[Extracted records]
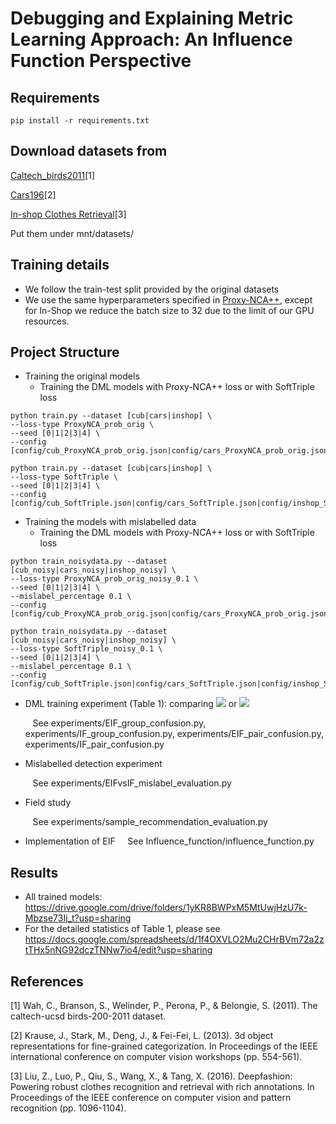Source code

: 
Debugging and Explaining Metric Learning Approach: An Influence Function Perspective
==============================================================================

## Requirements
```
pip install -r requirements.txt
```

## Download datasets from
[Caltech_birds2011](http://www.vision.caltech.edu/datasets/cub_200_2011/)\[1\]

[Cars196](https://ai.stanford.edu/%7Ejkrause/cars/car_dataset.html)\[2\]

[In-shop Clothes Retrieval](https://mmlab.ie.cuhk.edu.hk/projects/DeepFashion/InShopRetrieval.html)\[3\]

Put them under mnt/datasets/

## Training details
- We follow the train-test split provided by the original datasets
- We use the same hyperparameters specified in [Proxy-NCA++](https://github.com/euwern/proxynca_pp), except for In-Shop we reduce the batch size to 32 due to the limit of our GPU resources.

## Project Structure
- Training the original models
  - Training the DML models with Proxy-NCA++ loss or with SoftTriple loss
```
python train.py --dataset [cub|cars|inshop] \
--loss-type ProxyNCA_prob_orig \
--seed [0|1|2|3|4] \
--config [config/cub_ProxyNCA_prob_orig.json|config/cars_ProxyNCA_prob_orig.json|config/inshop_ProxyNCA_prob_orig.json]
```
```
python train.py --dataset [cub|cars|inshop] \
--loss-type SoftTriple \
--seed [0|1|2|3|4] \
--config [config/cub_SoftTriple.json|config/cars_SoftTriple.json|config/inshop_SoftTriple.json]
```

- Training the models with mislabelled data
  - Training the DML models with Proxy-NCA++ loss or with SoftTriple loss
```
python train_noisydata.py --dataset [cub_noisy|cars_noisy|inshop_noisy] \
--loss-type ProxyNCA_prob_orig_noisy_0.1 \
--seed [0|1|2|3|4] \
--mislabel_percentage 0.1 \
--config [config/cub_ProxyNCA_prob_orig.json|config/cars_ProxyNCA_prob_orig.json|config/inshop_ProxyNCA_prob_orig.json]
```
```
python train_noisydata.py --dataset [cub_noisy|cars_noisy|inshop_noisy] \
--loss-type SoftTriple_noisy_0.1 \
--seed [0|1|2|3|4] \
--mislabel_percentage 0.1 \
--config [config/cub_SoftTriple.json|config/cars_SoftTriple.json|config/inshop_SoftTriple.json]
```

- DML training experiment (Table 1): comparing <img src="https://render.githubusercontent.com/render/math?math=\Delta d(p)"> or <img src="https://render.githubusercontent.com/render/math?math=\Delta d(G_p)">
  
  &nbsp;&nbsp;&nbsp;See experiments/EIF_group_confusion.py, experiments/IF_group_confusion.py, experiments/EIF_pair_confusion.py, experiments/IF_pair_confusion.py

- Mislabelled detection experiment

  &nbsp;&nbsp;&nbsp;See experiments/EIFvsIF_mislabel_evaluation.py

- Field study 

  &nbsp;&nbsp;&nbsp;See experiments/sample_recommendation_evaluation.py

- Implementation of EIF
  &nbsp;&nbsp;&nbsp; See Influence_function/influence_function.py

## Results
- All trained models: https://drive.google.com/drive/folders/1yKR8BWPxM5MtUwjHzU7k-Mbzse73Ij_t?usp=sharing
- For the detailed statistics of Table 1, please see https://docs.google.com/spreadsheets/d/1f4OXVLO2Mu2CHrBVm72a2ztTHx5nNG92dczTNNw7io4/edit?usp=sharing

## References
[1] Wah, C., Branson, S., Welinder, P., Perona, P., & Belongie, S. (2011). The caltech-ucsd birds-200-2011 dataset.

[2] Krause, J., Stark, M., Deng, J., & Fei-Fei, L. (2013). 3d object representations for fine-grained categorization. In Proceedings of the IEEE international conference on computer vision workshops (pp. 554-561).

[3] Liu, Z., Luo, P., Qiu, S., Wang, X., & Tang, X. (2016). Deepfashion: Powering robust clothes recognition and retrieval with rich annotations. In Proceedings of the IEEE conference on computer vision and pattern recognition (pp. 1096-1104).

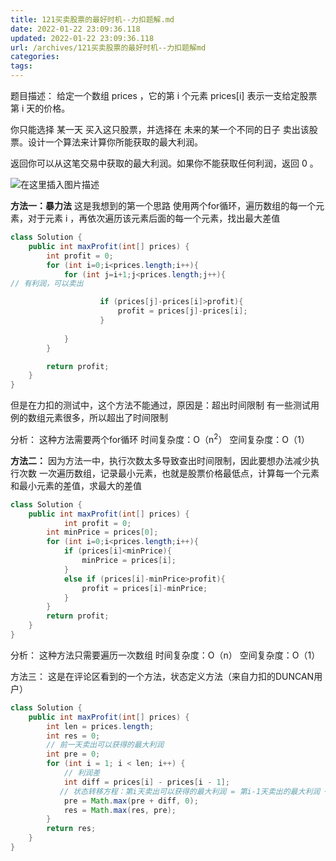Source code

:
 ```yaml
---
title: 121买卖股票的最好时机--力扣题解.md
date: 2022-01-22 23:09:36.118
updated: 2022-01-22 23:09:36.118
url: /archives/121买卖股票的最好时机--力扣题解md
categories: 
tags: 
---
```


﻿题目描述：
给定一个数组 prices ，它的第 i 个元素 prices[i] 表示一支给定股票第 i 天的价格。

你只能选择 某一天 买入这只股票，并选择在 未来的某一个不同的日子 卖出该股票。设计一个算法来计算你所能获取的最大利润。

返回你可以从这笔交易中获取的最大利润。如果你不能获取任何利润，返回 0 。

![在这里插入图片描述](https://img-blog.csdnimg.cn/8fd82aaba3c24d6e9de2edc0290f51d7.png?x-oss-process=image/watermark,type_d3F5LXplbmhlaQ,shadow_50,text_Q1NETiBA5bGx5Lit5pyJ5pyo,size_20,color_FFFFFF,t_70,g_se,x_16)

**方法一：暴力法**
这是我想到的第一个思路
使用两个for循环，遍历数组的每一个元素，对于元素 i ，再依次遍历该元素后面的每一个元素，找出最大差值

```java
class Solution {
    public int maxProfit(int[] prices) {
        int profit = 0;
        for (int i=0;i<prices.length;i++){
            for (int j=i+1;j<prices.length;j++){
// 有利润，可以卖出

                    if (prices[j]-prices[i]>profit){
                        profit = prices[j]-prices[i];
                    }
                
            }
        }

        return profit;
    }
}
```

但是在力扣的测试中，这个方法不能通过，原因是：超出时间限制
有一些测试用例的数组元素很多，所以超出了时间限制

分析：
这种方法需要两个for循环
时间复杂度：O（n<sup>2</sup>）
空间复杂度：O（1）



**方法二：**
因为方法一中，执行次数太多导致查出时间限制，因此要想办法减少执行次数
一次遍历数组，记录最小元素，也就是股票价格最低点，计算每一个元素和最小元素的差值，求最大的差值

```java
class Solution {
    public int maxProfit(int[] prices) {
            int profit = 0;
        int minPrice = prices[0];
        for (int i=0;i<prices.length;i++){
            if (prices[i]<minPrice){
                minPrice = prices[i];
            }
            else if (prices[i]-minPrice>profit){
                profit = prices[i]-minPrice;
            }
        }
        return profit;
    }
}
```
分析：
这种方法只需要遍历一次数组
时间复杂度：O（n）
空间复杂度：O（1）

方法三：
这是在评论区看到的一个方法，状态定义方法（来自力扣的DUNCAN用户）

```java
class Solution {
    public int maxProfit(int[] prices) {
        int len = prices.length;
        int res = 0;
        // 前一天卖出可以获得的最大利润
        int pre = 0;
        for (int i = 1; i < len; i++) {
            // 利润差
            int diff = prices[i] - prices[i - 1];
           // 状态转移方程：第i天卖出可以获得的最大利润 = 第i-1天卖出的最大利润 + 利润差
            pre = Math.max(pre + diff, 0);
            res = Math.max(res, pre);
        }
        return res;
    }
}
```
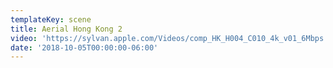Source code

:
 ```yaml
---
templateKey: scene
title: Aerial Hong Kong 2
video: 'https://sylvan.apple.com/Videos/comp_HK_H004_C010_4k_v01_6Mbps.mov'
date: '2018-10-05T00:00:00-06:00'
---
```


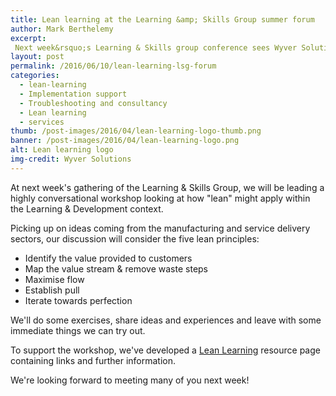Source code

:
 ```yaml
---
title: Lean learning at the Learning &amp; Skills Group summer forum
author: Mark Berthelemy
excerpt:
 Next week&rsquo;s Learning & Skills group conference sees Wyver Solutions&rsquo;s team member, Mark Berthelemy, leading a workshop on Lean Learning
layout: post
permalink: /2016/06/10/lean-learning-lsg-forum
categories:
  - lean-learning
  - Implementation support
  - Troubleshooting and consultancy
  - Lean learning
  - services
thumb: /post-images/2016/04/lean-learning-logo-thumb.png
banner: /post-images/2016/04/lean-learning-logo.png
alt: Lean learning logo
img-credit: Wyver Solutions
---
```

At next week's gathering of the Learning &amp; Skills Group, we will be leading a highly conversational workshop looking at how "lean" might apply within the Learning &amp; Development context.

Picking up on ideas coming from the manufacturing and service delivery sectors, our discussion will consider the five lean principles:

- Identify the value provided to customers
- Map the value stream & remove waste steps
- Maximise flow
- Establish pull
- Iterate towards perfection 

We'll do some exercises, share ideas and experiences and leave with some immediate things we can try out.

To support the workshop, we've developed a <a href="http://www.wyversolutions.co.uk/leanlearning">Lean Learning</a> resource page containing links and further information.

We're looking forward to meeting many of you next week!


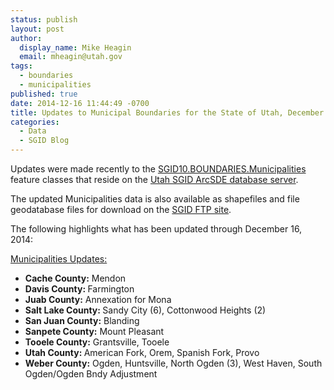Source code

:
 ```yaml
---
status: publish
layout: post
author:
  display_name: Mike Heagin
  email: mheagin@utah.gov
tags:
  - boundaries
  - municipalities
published: true
date: 2014-12-16 11:44:49 -0700
title: Updates to Municipal Boundaries for the State of Utah, December 2014
categories:
  - Data
  - SGID Blog
---
```

<p>Updates were made recently to the <a href="{{ "/data/boundaries/citycountystate/" | prepend: site.baseurl }}">SGID10.BOUNDARIES.Municipalities</a> feature classes that reside on the <a href="{{ "/data/how-to-connect-to-the-sgid-via-sde/" | prepend: site.baseurl }}">Utah SGID ArcSDE database server</a>.</p>
<p>The updated Municipalities data is also available as shapefiles and file geodatabase files for download on the <a href="ftp://ftp.agrc.utah.gov/UtahSGID_Vector/UTM12_NAD83/BOUNDARIES/PackagedData/_Statewide/StateCountyMunicipalBoundaries">SGID FTP site</a>.</p>
<p>The following highlights what has been updated through December 16, 2014:</p>
<p><span style="text-decoration: underline;">Municipalities Updates:</span></p>
<ul>
<li><strong>Cache County:</strong> Mendon</li>
<li><strong>Davis County: </strong> Farmington</li>
<li><strong>Juab County:</strong> Annexation for Mona </li>
<li><strong>Salt Lake County: </strong> Sandy City (6), Cottonwood Heights (2)</li>
<li><strong>San Juan County:</strong> Blanding </li>
<li><strong>Sanpete County:</strong> Mount Pleasant </li>
<li><strong>Tooele County:</strong> Grantsville, Tooele </li>
<li><strong>Utah County: </strong> American Fork, Orem, Spanish Fork, Provo </li>
<li><strong>Weber County:</strong> Ogden, Huntsville, North Ogden (3), West Haven, South Ogden/Ogden Bndy Adjustment </li>
</ul>
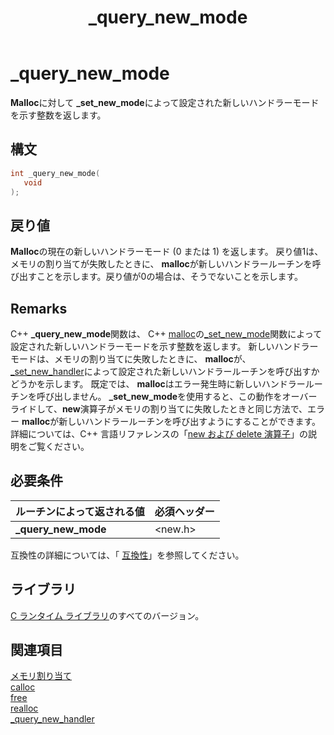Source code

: ﻿---
title: _query_new_mode
ms.date: 11/04/2016
api_name:
- _query_new_mode
api_location:
- msvcrt.dll
- msvcr80.dll
- msvcr90.dll
- msvcr100.dll
- msvcr100_clr0400.dll
- msvcr110.dll
- msvcr110_clr0400.dll
- msvcr120.dll
- msvcr120_clr0400.dll
- ucrtbase.dll
- api-ms-win-crt-heap-l1-1-0.dll
api_type:
- DLLExport
topic_type:
- apiref
f1_keywords:
- query_new_mode
- _query_new_mode
helpviewer_keywords:
- query_new_mode function
- handler modes
- _query_new_mode function
ms.assetid: e185c5f9-b73b-4257-8eff-b47648374768
ms.openlocfilehash: 59724dafdc6488596478d0b44b254c4f498fce99
ms.sourcegitcommit: f19474151276d47da77cdfd20df53128fdcc3ea7
ms.translationtype: MT
ms.contentlocale: ja-JP
ms.lasthandoff: 09/12/2019
ms.locfileid: "70950111"
---
# <a name="_query_new_mode"></a>_query_new_mode

**Malloc**に対して **_set_new_mode**によって設定された新しいハンドラーモードを示す整数を返します。

## <a name="syntax"></a>構文

```C
int _query_new_mode(
   void
);
```

## <a name="return-value"></a>戻り値

**Malloc**の現在の新しいハンドラーモード (0 または 1) を返します。 戻り値1は、メモリの割り当てが失敗したときに、 **malloc**が新しいハンドラールーチンを呼び出すことを示します。戻り値が0の場合は、そうでないことを示します。

## <a name="remarks"></a>Remarks

C++ **_query_new_mode**関数は、 C++ [malloc](malloc.md)の[_set_new_mode](set-new-mode.md)関数によって設定された新しいハンドラーモードを示す整数を返します。 新しいハンドラーモードは、メモリの割り当てに失敗したときに、 **malloc**が、 [_set_new_handler](set-new-handler.md)によって設定された新しいハンドラールーチンを呼び出すかどうかを示します。 既定では、 **malloc**はエラー発生時に新しいハンドラールーチンを呼び出しません。 **_set_new_mode**を使用すると、この動作をオーバーライドして、**new**演算子がメモリの割り当てに失敗したときと同じ方法で、エラー **malloc**が新しいハンドラールーチンを呼び出すようにすることができます。 詳細については、C++ 言語リファレンスの「[new および delete 演算子](../../cpp/new-and-delete-operators.md)」の説明をご覧ください。

## <a name="requirements"></a>必要条件

|ルーチンによって返される値|必須ヘッダー|
|-------------|---------------------|
|**_query_new_mode**|\<new.h>|

互換性の詳細については、「 [互換性](../../c-runtime-library/compatibility.md)」を参照してください。

## <a name="libraries"></a>ライブラリ

[C ランタイム ライブラリ](../../c-runtime-library/crt-library-features.md)のすべてのバージョン。

## <a name="see-also"></a>関連項目

[メモリ割り当て](../../c-runtime-library/memory-allocation.md)<br/>
[calloc](calloc.md)<br/>
[free](free.md)<br/>
[realloc](realloc.md)<br/>
[_query_new_handler](query-new-handler.md)<br/>
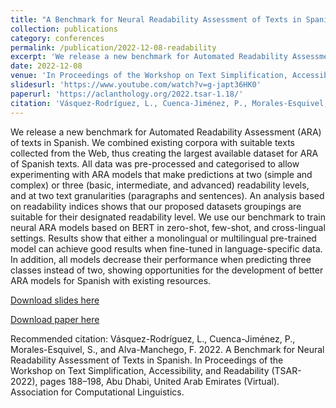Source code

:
 ```yaml
---
title: "A Benchmark for Neural Readability Assessment of Texts in Spanish"
collection: publications
category: conferences
permalink: /publication/2022-12-08-readability
excerpt: 'We release a new benchmark for Automated Readability Assessment (ARA) of texts in Spanish. We combined existing corpora with suitable texts collected from the Web, thus creating the largest available dataset for ARA of Spanish texts. All data was pre-processed and categorised to allow experimenting with ARA models that make predictions at two (simple and complex) or three (basic, intermediate, and advanced) readability levels, and at two text granularities (paragraphs and sentences). An analysis based on readability indices shows that our proposed datasets groupings are suitable for their designated readability level. We use our benchmark to train neural ARA models based on BERT in zero-shot, few-shot, and cross-lingual settings. Results show that either a monolingual or multilingual pre-trained model can achieve good results when fine-tuned in language-specific data. In addition, all models decrease their performance when predicting three classes instead of two, showing opportunities for the development of better ARA models for Spanish with existing resources.'
date: 2022-12-08
venue: 'In Proceedings of the Workshop on Text Simplification, Accessibility, and Readability (TSAR-2022), Abu Dhabi, United Arab Emirates (Virtual).'
slidesurl: 'https://www.youtube.com/watch?v=g-japt36HK0'
paperurl: 'https://aclanthology.org/2022.tsar-1.18/'
citation: 'Vásquez-Rodríguez, L., Cuenca-Jiménez, P., Morales-Esquivel, S., and Alva-Manchego, F. 2022. A Benchmark for Neural Readability Assessment of Texts in Spanish. In Proceedings of the Workshop on Text Simplification, Accessibility, and Readability (TSAR-2022), pages 188–198, Abu Dhabi, United Arab Emirates (Virtual). Association for Computational Linguistics.'
---
```

We release a new benchmark for Automated Readability Assessment (ARA) of texts in Spanish. We combined existing corpora with suitable texts collected from the Web, thus creating the largest available dataset for ARA of Spanish texts. All data was pre-processed and categorised to allow experimenting with ARA models that make predictions at two (simple and complex) or three (basic, intermediate, and advanced) readability levels, and at two text granularities (paragraphs and sentences). An analysis based on readability indices shows that our proposed datasets groupings are suitable for their designated readability level. We use our benchmark to train neural ARA models based on BERT in zero-shot, few-shot, and cross-lingual settings. Results show that either a monolingual or multilingual pre-trained model can achieve good results when fine-tuned in language-specific data. In addition, all models decrease their performance when predicting three classes instead of two, showing opportunities for the development of better ARA models for Spanish with existing resources.

[Download slides here](https://www.youtube.com/watch?v=g-japt36HK0)

[Download paper here](https://aclanthology.org/2022.tsar-1.18/)

Recommended citation: Vásquez-Rodríguez, L., Cuenca-Jiménez, P., Morales-Esquivel, S., and Alva-Manchego, F. 2022. A Benchmark for Neural Readability Assessment of Texts in Spanish. In Proceedings of the Workshop on Text Simplification, Accessibility, and Readability (TSAR-2022), pages 188–198, Abu Dhabi, United Arab Emirates (Virtual). Association for Computational Linguistics.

** Assignment **
Exactly the lines starting at the one above with "- Mislabelled detection experiment" and ending at the one with "返回你可以从这笔交易中获取的最大利润。如果你不能获取任何利润，返回 0 。" should be printed, and nothing else. Omit the pictures.

** Your response **
- Mislabelled detection experiment

  &nbsp;&nbsp;&nbsp;See experiments/EIFvsIF_mislabel_evaluation.py

- Field study 

  &nbsp;&nbsp;&nbsp;See experiments/sample_recommendation_evaluation.py

- Implementation of EIF
  &nbsp;&nbsp;&nbsp; See Influence_function/influence_function.py

## Results
- All trained models: https://drive.google.com/drive/folders/1yKR8BWPxM5MtUwjHzU7k-Mbzse73Ij_t?usp=sharing
- For the detailed statistics of Table 1, please see https://docs.google.com/spreadsheets/d/1f4OXVLO2Mu2CHrBVm72a2ztTHx5nNG92dczTNNw7io4/edit?usp=sharing

## References
[1] Wah, C., Branson, S., Welinder, P., Perona, P., & Belongie, S. (2011). The caltech-ucsd birds-200-2011 dataset.

[2] Krause, J., Stark, M., Deng, J., & Fei-Fei, L. (2013). 3d object representations for fine-grained categorization. In Proceedings of the IEEE international conference on computer vision workshops (pp. 554-561).

[3] Liu, Z., Luo, P., Qiu, S., Wang, X., & Tang, X. (2016). Deepfashion: Powering robust clothes recognition and retrieval with rich annotations. In Proceedings of the IEEE conference on computer vision and pattern recognition (pp. 1096-1104).

Source code

:
 ```yaml
---
title: 121买卖股票的最好时机--力扣题解.md
date: 2022-01-22 23:09:36.118
updated: 2022-01-22 23:09:36.118
url: /archives/121买卖股票的最好时机--力扣题解md
categories: 
tags: 
---
```


﻿题目描述：
给定一个数组 prices ，它的第 i 个元素 prices[i] 表示一支给定股票第 i 天的价格。

你只能选择 某一天 买入这只股票，并选择在 未来的某一个不同的日子 卖出该股票。设计一个算法来计算你所能获取的最大利润。

返回你可以从这笔交易中获取的最大利润。如果你不能获取任何利润，返回 0 。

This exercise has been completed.